* _About this task_: Line by line, repeat the data below exactly, beginning at the first line and ending at the line with "Il presente documento". Omit pictures.

* _Data provided_:
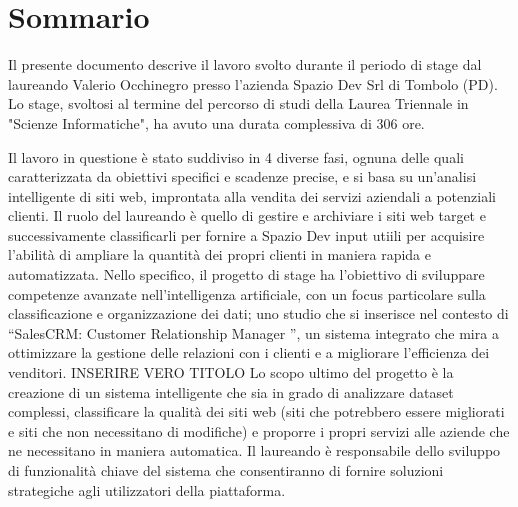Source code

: \cleardoublepage
{}
{}
\begingroup
\let\clearpage\relax
\let\cleardoublepage\relax
\let\cleardoublepage\relax

\chapter*{Sommario}

Il presente documento descrive il lavoro svolto durante il periodo di stage dal laureando
Valerio Occhinegro presso l’azienda Spazio Dev Srl di Tombolo (PD). Lo stage, svoltosi al termine del percorso di studi della Laurea Triennale in "Scienze Informatiche", ha avuto una durata complessiva di 306 ore.

Il lavoro in questione è stato suddiviso in 4 diverse fasi, ognuna delle quali caratterizzata da obiettivi specifici e scadenze precise, e si basa su un'analisi intelligente di siti web, improntata alla vendita dei servizi aziendali a potenziali clienti. Il ruolo del laureando è quello di gestire e archiviare i siti web target e successivamente classificarli per fornire a Spazio Dev input utiili per acquisire l'abilità di ampliare la quantità dei propri clienti in maniera rapida e automatizzata. 
Nello specifico, il progetto di stage ha l’obiettivo di sviluppare competenze avanzate nell’intelligenza artificiale, con un focus
particolare sulla classificazione e organizzazione dei dati; uno studio che si inserisce nel contesto di
{“SalesCRM: Customer Relationship Manager ”, un sistema integrato che mira a ottimizzare la gestione delle relazioni con i clienti e a migliorare l’efficienza dei venditori.} INSERIRE VERO TITOLO
Lo scopo ultimo del progetto è la creazione di un sistema intelligente che sia in grado di analizzare dataset complessi,
classificare la qualità dei siti web (siti che potrebbero essere migliorati e siti che non necessitano di modifiche) e proporre i propri servizi alle aziende che ne necessitano in maniera automatica. 
Il laureando è responsabile dello sviluppo di funzionalità chiave del sistema che consentiranno di fornire
soluzioni strategiche agli utilizzatori della piattaforma. 






\endgroup

\vfill
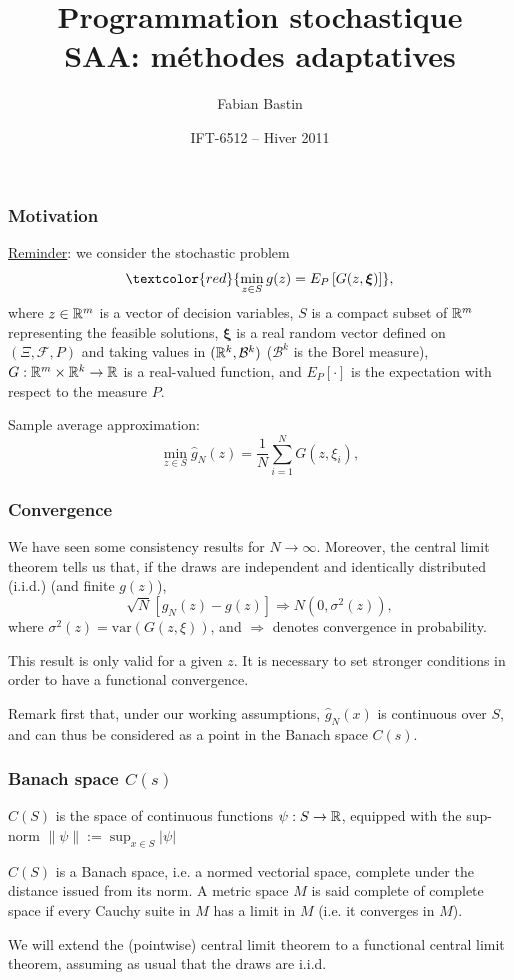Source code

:\documentclass{beamer}
\title[Adaptive methods]{Programmation stochastique\\SAA: méthodes adaptatives}
\author{Fabian Bastin}
\date{IFT-6512 -- Hiver 2011}
\def\bxi{\boldsymbol\xi}
\begin{document}
\frame{\titlepage}

\begin{frame}
\frametitle{Motivation}

\underline{Reminder}: we consider the stochastic problem
\[
\textcolor{red}{\min_{z \in S} g(z) = E_P \left[ G(z, \bxi) \right]},
\]
where $z \in \mathbb{R}^m$ is a vector of decision variables, $S$ is a compact subset of $\mathbb{R}^m$ representing the feasible solutions, $\bxi$ is a real random vector defined on $( \Xi, \mathcal{F}, P )$ and taking values in $( \mathbb{R}^k, \mathcal{B}^k )$ ($\mathcal{B}^k$ is the Borel measure), $G: \mathbb{R}^m \times \mathbb{R}^k \rightarrow \mathbb{R}$ is a real-valued function, and $E_P[\cdot]$ is the expectation with respect to the measure $P$.

\mbox{}

Sample average approximation:
\[
\min_{z \in S} \hat{g}_N(z) = \frac{1}{N} \sum_{i = 1}^N G (z, \xi_i),
\]

\end{frame}

\begin{frame}
\frametitle{Convergence}

We have seen some consistency results for $N \rightarrow \infty$.
Moreover, the central limit theorem tells us that, if the draws are independent and identically distributed (i.i.d.) (and finite $g(z)$),
\[
\sqrt{N} [ \hat{g}_N(z) - g(z) ] \Rightarrow N(0, \sigma^2(z)),
\]
where $\sigma^2(z) = \mbox{var}(G(z,\xi))$, and $\Rightarrow$ denotes convergence in probability.

\mbox{}

This result is only valid for a given $z$.
It is necessary to set stronger conditions in order to have a functional convergence.

\mbox{}

Remark first that, under our working assumptions, $\hat{g}_N(x)$ is continuous over $S$, and can thus be considered as a point in the Banach space $C(s)$.

\end{frame}

\begin{frame}
\frametitle{Banach space $C(s)$}

$C(S)$ is the space of continuous functions $\psi: S \rightarrow \mathbb{R}$,
equipped with the sup-norm $\| \psi \| := \sup_{x \in S}| \psi |$

\mbox{}

$C(S)$ is a Banach space, i.e. a normed vectorial space, complete under the distance issued from its norm.
A metric space $M$ is said complete of complete space if every Cauchy suite in $M$ has a limit in $M$ (i.e. it converges in $M$).

\mbox{}

We will extend the (pointwise) central limit theorem to a functional central limit theorem, assuming as usual that the draws are i.i.d.

\end{frame}
\end{document}
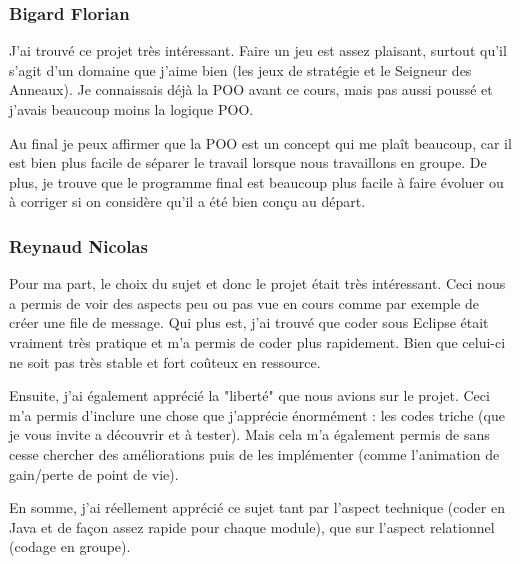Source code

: \documentclass{article}
\begin{document}
  \subsubsection{Bigard Florian}
  J'ai trouvé ce projet très intéressant.
  Faire un jeu est assez plaisant, surtout qu'il s'agit d'un domaine que j'aime bien (les jeux de stratégie et le Seigneur des Anneaux).
  Je connaissais déjà la POO avant ce cours, mais pas aussi poussé et j'avais beaucoup moins la logique POO.

  Au final je peux affirmer que la POO est un concept qui me plaît beaucoup, car il est bien plus facile de séparer le travail lorsque nous travaillons en groupe.
  De plus, je trouve que le programme final est beaucoup plus facile à faire évoluer ou à corriger si on considère qu'il a été bien conçu au départ.

  \subsubsection{Reynaud Nicolas}
  Pour ma part, le choix du sujet et donc le projet était très intéressant.
  Ceci nous a permis de voir des aspects peu ou pas vue en cours comme par exemple de créer une file de message.
  Qui plus est, j'ai trouvé que coder sous Eclipse était vraiment très pratique et m'a permis de coder plus rapidement. 
  Bien que celui-ci ne soit pas très stable et fort coûteux en ressource.

  Ensuite, j'ai également apprécié la "liberté" que nous avions sur le projet. 
  Ceci m'a permis d'inclure une chose que j'apprécie énormément : les codes triche (que je vous invite a découvrir et à tester).
  Mais cela m'a également permis de sans cesse chercher des améliorations puis de les implémenter (comme l'animation de gain/perte de point de vie).

  En somme, j'ai réellement apprécié ce sujet tant par l'aspect technique (coder en Java et de façon assez rapide pour chaque module), que sur l'aspect relationnel (codage en groupe).

  
\end{document}
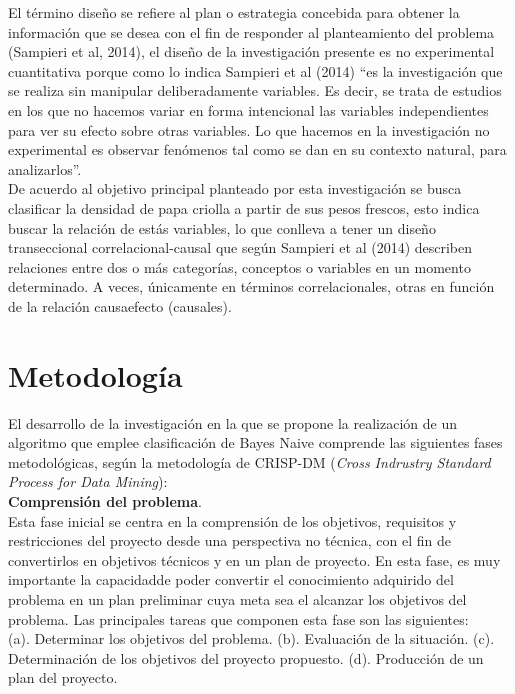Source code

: El término diseño se refiere al plan o estrategia concebida para obtener la información que se desea con el fin de responder al
planteamiento del problema (Sampieri et al, 2014), el diseño de la investigación presente es no experimental cuantitativa porque como lo indica Sampieri et al (2014) “es la investigación que se realiza sin manipular deliberadamente variables. Es decir, se trata de estudios en los que no hacemos variar en forma intencional las variables independientes para ver su efecto sobre otras variables. Lo que hacemos en la investigación no experimental es observar fenómenos tal como se dan en su contexto natural, para analizarlos”.\\

De acuerdo al objetivo principal planteado por esta investigación se busca clasificar la densidad de papa criolla a partir de sus pesos frescos, esto indica buscar la relación de estás variables, lo que conlleva a tener un diseño transeccional correlacional-causal que según Sampieri et al (2014) describen relaciones entre dos o más categorías, conceptos o variables en un momento determinado. A veces, únicamente en términos correlacionales, otras en función de la relación causaefecto (causales).
  

\section{Metodolog\'ia}

El desarrollo de la investigación en la que se propone la realización de un algoritmo que emplee clasificación de Bayes Naive comprende las siguientes fases metodológicas, según la metodología de CRISP-DM (\emph{Cross Indrustry Standard Process for Data Mining}):\\

\noindent
\textbf{Comprensión del problema}.\\

	Esta fase inicial se centra en la comprensión de los objetivos, requisitos y restricciones del proyecto desde una perspectiva no técnica, con el fin de convertirlos en objetivos técnicos y en un plan de proyecto. En esta fase, es muy importante la capacidadde poder convertir el conocimiento adquirido del problema en un plan preliminar cuya meta sea el alcanzar los objetivos del problema. Las principales tareas que componen esta fase son las siguientes:\\

(a).	Determinar los objetivos del problema.
(b).	Evaluación de la situación.
(c).	Determinación de los objetivos del proyecto propuesto.
(d).	Producción de un plan del proyecto.\\


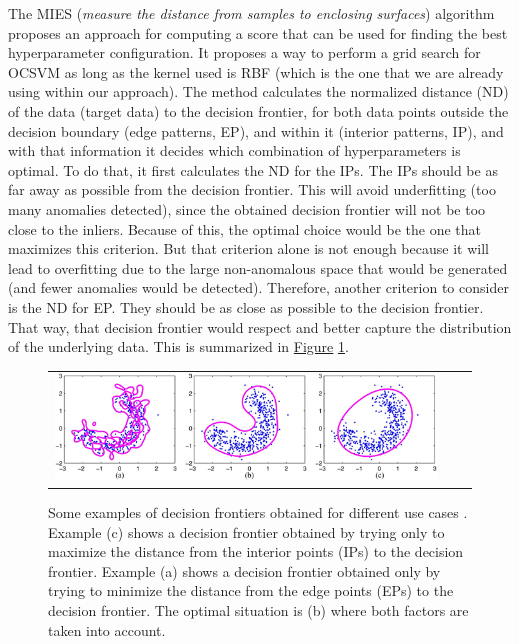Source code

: The MIES (\textit{measure the distance from samples to enclosing surfaces}) algorithm \parencite{xiao2014parameter} proposes an approach for computing a score that can be used for finding the best hyperparameter configuration. It proposes a way to perform a grid search for OCSVM as long as the kernel used is RBF (which is the one that we are already using within our approach). The method calculates the normalized distance (ND) of the data (target data) to the decision frontier, for both data points outside the decision boundary (edge patterns, EP), and within it (interior patterns, IP), and with that information it decides which combination of hyperparameters is optimal.
To do that, it first calculates the ND for the IPs. The IPs should be as far away as possible from the decision frontier. This will avoid underfitting (too many anomalies detected), since the obtained decision frontier will not be too close to the inliers. Because of this, the optimal choice would be the one that maximizes this criterion. But that criterion alone is not enough because it will lead to overfitting due to the large non-anomalous space that would be generated (and fewer anomalies would be detected). Therefore, another criterion to consider is the ND for EP. They should be as close as possible to the decision frontier. That way, that decision frontier would respect and better capture the distribution of the underlying data. This is summarized in \hyperref[fig:ch5-mies-example]{Figure} \ref{fig:ch5-mies-example}.

\begin{figure}[h!]
\centering
  \begin{tabular}{c@{\qquad}c@{\qquad}c}
\includegraphics[width=0.90\columnwidth]{figures/chapter5_LucaComms/MIES_examples.png}
  \end{tabular} 
  \caption{Some examples of decision frontiers obtained for different use cases \parencite{xiao2014parameter}. Example (c) shows a decision frontier obtained by trying only to maximize the distance from the interior points (IPs) to the decision frontier. Example (a) shows a decision frontier obtained only by trying to minimize the distance from the edge points (EPs) to the decision frontier. The optimal situation is (b) where both factors are taken into account. \label{fig:ch5-mies-example}}
\end{figure}

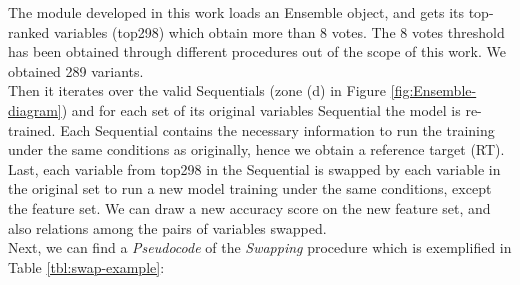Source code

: The module developed in this work loads an Ensemble object, and gets its top-ranked variables (top298) which obtain more than 8 votes. The 8 votes threshold has been obtained through different procedures out of the scope of this work. We obtained 289 variants.
\\

Then it iterates over the valid Sequentials (zone (d) in Figure \ref{fig:Ensemble-diagram}) and for each set of its original variables Sequential the model is re-trained. Each Sequential contains the necessary information to run the training under the same conditions as originally, hence we obtain a reference target (RT). Last, each variable from top298 in the Sequential is swapped by each variable in the original set to run a new model training under the same conditions, except the feature set.
We can draw a new accuracy score on the new feature set, and also relations among the pairs of variables swapped.
\\

Next, we can find a \emph{Pseudocode} of the \emph{Swapping} procedure which is exemplified in Table \ref{tbl:swap-example}:


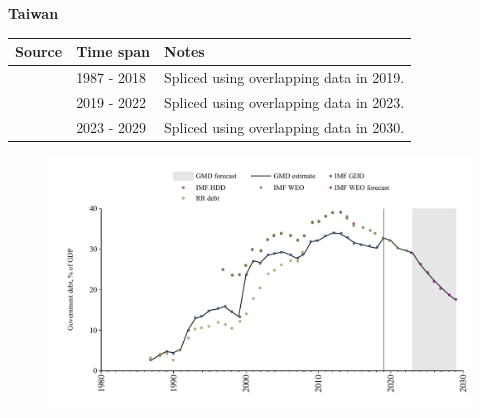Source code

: \documentclass[12pt,a4paper,landscape]{article}
\begin{document}
\begin{adjustbox}{max totalsize={\paperwidth}{\paperheight},center}
\begin{minipage}[t][\textheight][t]{\textwidth}
\vspace*{0.5cm}
{}
\begin{center}
{\Large\bfseries Taiwan}
\end{center}
\vspace{0.5cm}
\begin{table}[H]
\centering
\small
\begin{tabular}{|l|l|l|}
\hline
\textbf{Source} & \textbf{Time span} & \textbf{Notes} \\
\hline
\rowcolor{white}\cite{IMF_GDD}& 1987 - 2018 &Spliced using overlapping data in 2019.\\
\rowcolor{lightgray}\cite{IMF_WEO}& 2019 - 2022 &Spliced using overlapping data in 2023.\\
\rowcolor{white}\cite{IMF_WEO_forecast}& 2023 - 2029 &Spliced using overlapping data in 2030.\\
\hline
\end{tabular}
\end{table}
\begin{figure}[H]
\centering
\includegraphics[width=\textwidth,height=0.6\textheight,keepaspectratio]{graphs/TWN_govdebt_GDP.pdf}
\end{figure}
\end{minipage}
\end{adjustbox}
\end{document}
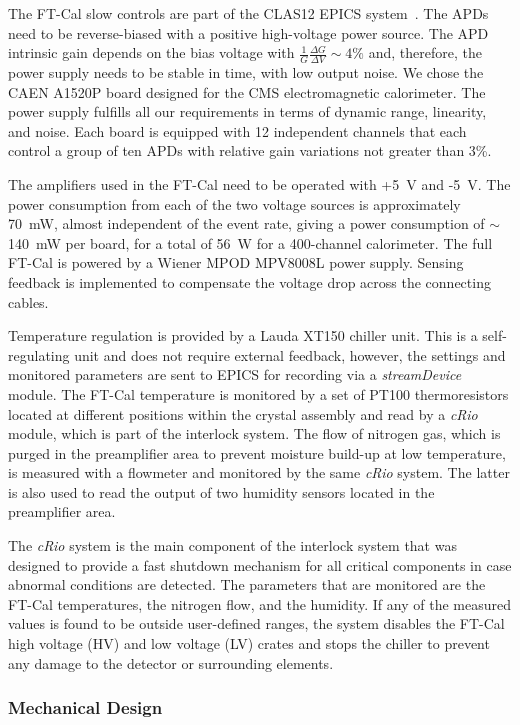 The FT-Cal slow controls are part of the CLAS12 EPICS system~\cite{daq}. The APDs need to be reverse-biased
with a positive high-voltage power source. The APD intrinsic gain depends on the bias voltage with
$\frac{1}{G}\frac{\Delta G}{\Delta V} \sim4 \%$ and, therefore, the power supply needs to be stable in time, with
low output noise. We chose the CAEN A1520P board designed for the CMS electromagnetic calorimeter. The power
supply fulfills  all our requirements in terms of dynamic range, linearity, and noise. Each board is equipped with 12
independent channels that each control a group of ten APDs with relative gain variations not greater than 3\%.

The amplifiers used in the FT-Cal need to be operated with +5~V and -5~V. The power consumption from each of the
two voltage sources is approximately 70~mW, almost independent of the event rate, giving a power consumption of
$\sim$140~mW per board, for a total of 56~W for a 400-channel calorimeter. The full FT-Cal is powered by a
Wiener MPOD MPV8008L power supply. Sensing feedback is implemented to compensate the voltage drop across the
connecting cables.

Temperature regulation is provided by a Lauda XT150 chiller unit. This is a self-regulating unit and does not require
external feedback, however, the settings and monitored parameters are sent to EPICS for recording via a
{\it streamDevice} module. The FT-Cal temperature is monitored by a set of PT100 thermoresistors located at
different positions within the crystal assembly and read by a {\it cRio} module, which is part of the interlock system.
The flow of nitrogen gas, which is purged in the preamplifier area to prevent moisture build-up at low temperature,
is measured with a flowmeter and monitored by the same {\it cRio} system. The latter is also used to read the output
of two humidity sensors located in the preamplifier area. 

The {\it cRio} system is the main component of the interlock system that was designed to provide a fast shutdown
mechanism for all critical components in case abnormal conditions are detected. The parameters that are monitored
are the FT-Cal temperatures, the nitrogen flow, and the humidity. If any of the measured values is found to be
outside user-defined ranges, the system disables the FT-Cal high voltage (HV) and low voltage (LV) crates and stops
the chiller to prevent any damage to the detector or surrounding elements.

\subsubsection{Mechanical Design}

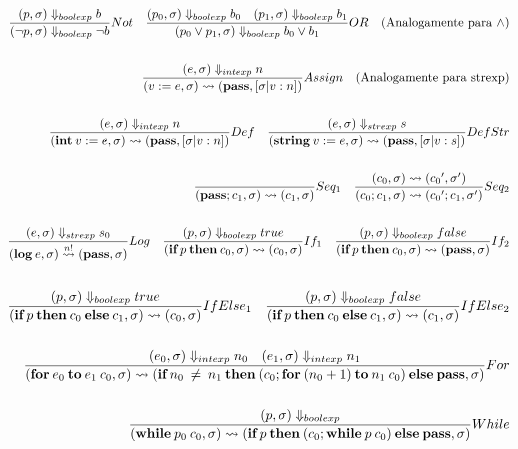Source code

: \documentclass{article}
\begin{document}
\begin{align*}
    \frac{(p,\sigma)\Downarrow _{boolexp} b}
         {(\neg p, \sigma)\Downarrow _{boolexp} \neg b} Not \quad 
    \frac{(p_0,\sigma)\Downarrow _{boolexp} b_0 \quad (p_1,\sigma)\Downarrow _{boolexp} b_1}
         {(p_0 \vee p_1, \sigma)\Downarrow _{boolexp} b_0 \vee b_1} OR \quad (\text{Analogamente para }\wedge) \\~\\
    \frac{(e,\sigma)\Downarrow _{intexp} n}
         {(v:=e,\sigma) \mathrel{\leadsto} (\textbf{pass},[\sigma|v:n])} Assign \quad (\text{Analogamente para strexp}) \\~\\
    \frac{(e,\sigma)\Downarrow _{intexp} n}
         {(\textbf{int}\:v:=e,\sigma) \mathrel{\leadsto} (\textbf{pass},[\sigma|v:n])} Def \quad 
    \frac{(e,\sigma)\Downarrow _{strexp} s}
         {(\textbf{string}\:v:=e,\sigma) \mathrel{\leadsto} (\textbf{pass},[\sigma|v:s])} DefStr \\~\\
    \frac{}{(\textbf{pass};c_1,\sigma) \mathrel{\leadsto} (c_1,\sigma)} Seq_1 \quad 
    \frac{(c_0,\sigma) \mathrel{\leadsto} ({c_0}',{\sigma}')}
         {(c_0;c_1,\sigma) \mathrel{\leadsto} ({c_0}';c_1,{\sigma}')} Seq_2 \\~\\
    \frac{(e,\sigma)\Downarrow _{strexp} s_0}
         {(\textbf{log} \: e,\sigma) \overset{n!}{\mathrel{\leadsto}} (\textbf{pass},\sigma)} Log \quad
    \frac{(p,\sigma) \Downarrow _{boolexp} true}
         {(\textbf{if} \: p \: \textbf{then} \: c_0,\sigma) \mathrel{\leadsto} (c_0,\sigma)}If_1 \quad 
    \frac{(p,\sigma)\Downarrow _{boolexp} false}
         {(\textbf{if} \: p \: \textbf{then}\: c_0,\sigma) \mathrel{\leadsto} (\textbf{pass},\sigma)}If_2 \\~\\
\end{align*}
\newpage
\begin{align*}
    \frac{(p,\sigma)\Downarrow _{boolexp} true}
         {(\textbf{if}\: p\: \textbf{then}\: c_0\: \textbf{else}\: c_1,\sigma) \mathrel{\leadsto} (c_0,\sigma)}IfElse_1 \quad
    \frac{(p,\sigma)\Downarrow _{boolexp} false}
         {(\textbf{if}\: p\: \textbf{then}\: c_0\: \textbf{else}\: c_1,\sigma) \mathrel{\leadsto} (c_1,\sigma)}IfElse_2 \\~\\
    \frac{(e_0,\sigma) \Downarrow _{intexp} n_0 \quad (e_1,\sigma)\Downarrow _{intexp} n_1}
         {(\textbf{for}\: e_0 \: \textbf{to} \: e_1 \: c_0,\sigma) \mathrel{\leadsto} (\textbf{if}\: n_0 \: \ne \: n_1 \: \textbf{then} \: (c_0;\textbf{for} \: (n_0 + 1) \: \textbf{to}\: n_1 \: c_0) \:\textbf{else}\: \textbf{pass},\sigma)}For \\~\\    
    \frac{(p,\sigma) \Downarrow _{boolexp}}
         {(\textbf{while}\: p_0 \: c_0,\sigma) \mathrel{\leadsto} (\textbf{if}\: p \: \textbf{then} \: (c_0;\textbf{while} \: p \: c_0) \:\textbf{else}\: \textbf{pass},\sigma)}While         
\end{align*}
\end{document}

* _Solution to this problem_:
Source code

: \cleardoublepage
{}
{}
\begingroup
\let\clearpage\relax
\let\cleardoublepage\relax
\let\cleardoublepage\relax

\chapter*{Sommario}

Il presente documento descrive il lavoro svolto durante il periodo di stage dal laureando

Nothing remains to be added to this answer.